3. If the reserved fund is more than the charter, or the resolutions of the directors authorized, or than the necessities of the company and its expenses and reasonable expectation of losses require, the protest against it is clearly expressed in the cross-bills, and amply sufficient to make an equitable issue thereon.

4. An allegation in the cross-bills that there was nothing on the books of the company to put the defendants filing such cross-bills on notice that more than ten per cent of annual profits had been reserved, and that a resolution of the directors announced that they would not go beyond that per cent on profits annually, or $200,000 in bulk, and that such defendants had no actual notice of any sort, was sufficient and should not have been dismissed on demurrer.

5. When the defendants are brought into court as a class or classes they may defend in the same manner, and if a cross-bill be a legitimate mode of defence, by asserting rights springing out of the subject-matter of the bill, and asking relief thereon, it may be filed by them as a class.
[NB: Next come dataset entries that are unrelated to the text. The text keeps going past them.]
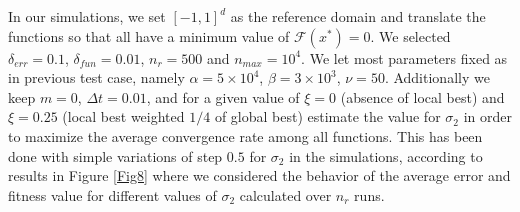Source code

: \documentclass{ims9x6}
\newcommand{\TE}{\mathcal{F}}
\begin{document}
In our simulations, we set $[-1,1]^d$ as the reference domain and translate the functions so that all have a minimum value of $\TE(x^*)=0$. 
We selected $\delta_{err}=0.1$, $\delta_{fun}=0.01$, $n_r=500$ and $n_{max}=10^4$.
We let most parameters fixed as in previous test case, namely $\alpha = 5 \times 10^4$, $\beta = 3 \times 10^3$, $\nu=50$. Additionally we keep $m=0$, $\Delta t = 0.01$, and for a given value of $\xi=0$ (absence of local best) and $\xi=0.25$ (local best weighted $1/4$ of global best) estimate the value for $\sigma_2$ in order to maximize the average convergence rate among all functions. This has been done with simple variations of step $0.5$ for $\sigma_2$ in the simulations, according to results in Figure \ref{Fig8} where we considered the behavior of the average error and fitness value for different values of $\sigma_2$ calculated over $n_r$ runs.

\end{document}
6. A mutual insurance company is based upon the idea that each of the assured becomes one of the insurers, thereby becoming interested in the profits and liable for the losses. Without a charter, such an organization would be governed by the general law of partnership. When incorporated, they are subject to the terms of their charter. The charter stands in the place of articles of partnership, and modifies the general law as respects losses and profits, where the two conflict. But except as changed by the charter, equity will apply the general laws of partnership in respect to interest in and division of profits.

7. The fundamental principle at the base of all partnerships is a division of profits or losses in some form or degree, equal or otherwise, as the terms may be; and in a mutual insurance company the idea of mutuality involves the result that each assured becomes interested in profits and liable for losses.

8. The Southern Mutual Insurance Company, in its charter, its essence and its very name, is a mutual insurance company, and every stockholder is interested in the profits; and when the fund remaining, after paying losses and expenses, swells beyond the necessities of the corporation, and the excess becomes subject to distribution, he participates in the division. His obligation to pay losses is to the amount of premium required of him, and his privilege is to participate in the profits, when the fund reserved for the necessities of the corporation becomes larger than necessary.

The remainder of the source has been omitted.